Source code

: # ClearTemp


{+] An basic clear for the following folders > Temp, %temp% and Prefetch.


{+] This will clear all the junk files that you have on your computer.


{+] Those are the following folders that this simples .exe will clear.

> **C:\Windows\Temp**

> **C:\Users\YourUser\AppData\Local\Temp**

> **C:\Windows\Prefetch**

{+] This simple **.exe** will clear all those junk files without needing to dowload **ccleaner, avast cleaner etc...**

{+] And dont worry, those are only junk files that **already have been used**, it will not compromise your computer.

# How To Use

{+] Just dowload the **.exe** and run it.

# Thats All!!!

> _What this task involves_
Copy out each line from the preceding entries that mentions the word "following".

> _Task result_
{+] An basic clear for the following folders > Temp, %temp% and Prefetch.
{+] Those are the following folders that this simples .exe will clear.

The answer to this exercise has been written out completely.